Work to complete: Pull out from the material below all lines with "theme".

Start of Material for this task

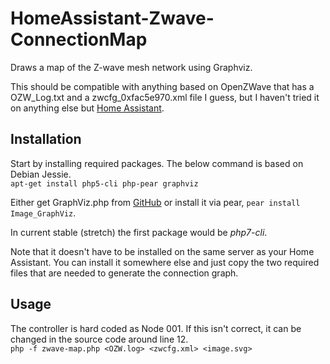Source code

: # HomeAssistant-Zwave-ConnectionMap
Draws a map of the Z-wave mesh network using Graphviz.

This should be compatible with anything based on OpenZWave that has a OZW_Log.txt and a zwcfg_0xfac5e970.xml file I guess, but I haven't tried it on anything else but [Home Assistant](https://home-assistant.io/).

## Installation
Start by installing required packages. The below command is based on Debian Jessie.  
`apt-get install php5-cli php-pear graphviz`

Either get GraphViz.php from [GitHub](https://github.com/pear/Image_GraphViz/blob/trunk/Image/GraphViz.php) or install it via pear, `pear install Image_GraphViz`.

In current stable (stretch) the first package would be *php7-cli*.

Note that it doesn't have to be installed on the same server as your Home Assistant. You can install it somewhere else and just copy the two required files that are needed to generate the connection graph.

## Usage
The controller is hard coded as Node 001. If this isn't correct, it can be changed in the source code around line 12.  
`php -f zwave-map.php <OZW.log> <zwcfg.xml> <image.svg>`  

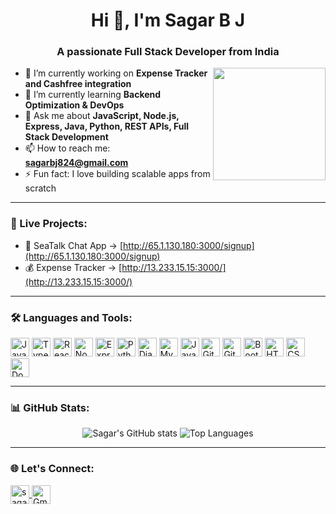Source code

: <h1 align="center">Hi 👋, I'm Sagar B J</h1>
<h3 align="center">A passionate Full Stack Developer from India</h3>

<img align="right" height="180" src="https://user-images.githubusercontent.com/74038190/235224431-e8c8c12e-6826-47f1-89fb-2ddad83b3abf.gif" />

- 🔭 I’m currently working on **Expense Tracker and Cashfree integration**  
- 🌱 I’m currently learning **Backend Optimization & DevOps**  
- 💬 Ask me about **JavaScript, Node.js, Express, Java, Python, REST APIs, Full Stack Development**  
- 📫 How to reach me: **sagarbj824@gmail.com**  
- ⚡ Fun fact: I love building scalable apps from scratch  

---

<h3 align="left">🚀 Live Projects:</h3>

- 💬 SeaTalk Chat App → [http://65.1.130.180:3000/signup](http://65.1.130.180:3000/signup)  
- 💰 Expense Tracker → [http://13.233.15.15:3000/](http://13.233.15.15:3000/)  

---

<h3 align="left">🛠️ Languages and Tools:</h3>
<p align="left">
  <img src="https://cdn.jsdelivr.net/gh/devicons/devicon/icons/javascript/javascript-original.svg" height="30" alt="JavaScript" />
  <img src="https://cdn.jsdelivr.net/gh/devicons/devicon/icons/typescript/typescript-original.svg" height="30" alt="TypeScript" />
  <img src="https://cdn.jsdelivr.net/gh/devicons/devicon/icons/react/react-original.svg" height="30" alt="React" />
  <img src="https://cdn.jsdelivr.net/gh/devicons/devicon/icons/nodejs/nodejs-original.svg" height="30" alt="Node.js" />
  <img src="https://cdn.jsdelivr.net/gh/devicons/devicon/icons/express/express-original.svg" height="30" alt="Express.js" />
  <img src="https://cdn.jsdelivr.net/gh/devicons/devicon/icons/python/python-original.svg" height="30" alt="Python" />
  <img src="https://cdn.jsdelivr.net/gh/devicons/devicon/icons/django/django-plain.svg" height="30" alt="Django" />
  <img src="https://cdn.jsdelivr.net/gh/devicons/devicon/icons/mysql/mysql-original.svg" height="30" alt="MySQL" />
  <img src="https://cdn.jsdelivr.net/gh/devicons/devicon/icons/java/java-original.svg" height="30" alt="Java" />
  <img src="https://cdn.jsdelivr.net/gh/devicons/devicon/icons/git/git-original.svg" height="30" alt="Git" />
  <img src="https://cdn.jsdelivr.net/gh/devicons/devicon/icons/github/github-original.svg" height="30" alt="GitHub" />
  <img src="https://cdn.jsdelivr.net/gh/devicons/devicon/icons/bootstrap/bootstrap-original.svg" height="30" alt="Bootstrap" />
  <img src="https://cdn.jsdelivr.net/gh/devicons/devicon/icons/html5/html5-original.svg" height="30" alt="HTML5" />
  <img src="https://cdn.jsdelivr.net/gh/devicons/devicon/icons/css3/css3-original.svg" height="30" alt="CSS3" />
  <img src="https://cdn.jsdelivr.net/gh/devicons/devicon/icons/docker/docker-original.svg" height="30" alt="Docker" />
</p>

---

<h3 align="left">📊 GitHub Stats:</h3>
<p align="center">
  <img src="https://github-readme-stats.vercel.app/api?username=sagarbj824&show_icons=true&theme=radical" alt="Sagar's GitHub stats" />
  <img src="https://github-readme-stats.vercel.app/api/top-langs/?username=sagarbj824&layout=compact&theme=radical" alt="Top Languages" />
</p>

---

<h3 align="left">🌐 Let's Connect:</h3>
<p align="left">
  <a href="https://www.linkedin.com/in/sagarbj824" target="blank">
    <img align="center" src="https://cdn.jsdelivr.net/gh/devicons/devicon/icons/linkedin/linkedin-original.svg" alt="sagarbj824" height="30" width="30" />
  </a>
  <a href="mailto:sagarbj824@gmail.com" target="blank">
    <img align="center" src="https://cdn-icons-png.flaticon.com/512/732/732200.png" alt="Gmail" height="30" width="30" />
  </a>
</p>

End of Material for this task

Result below:
  <img src="https://github-readme-stats.vercel.app/api?username=sagarbj824&show_icons=true&theme=radical" alt="Sagar's GitHub stats" />
  <img src="https://github-readme-stats.vercel.app/api/top-langs/?username=sagarbj824&layout=compact&theme=radical" alt="Top Languages" />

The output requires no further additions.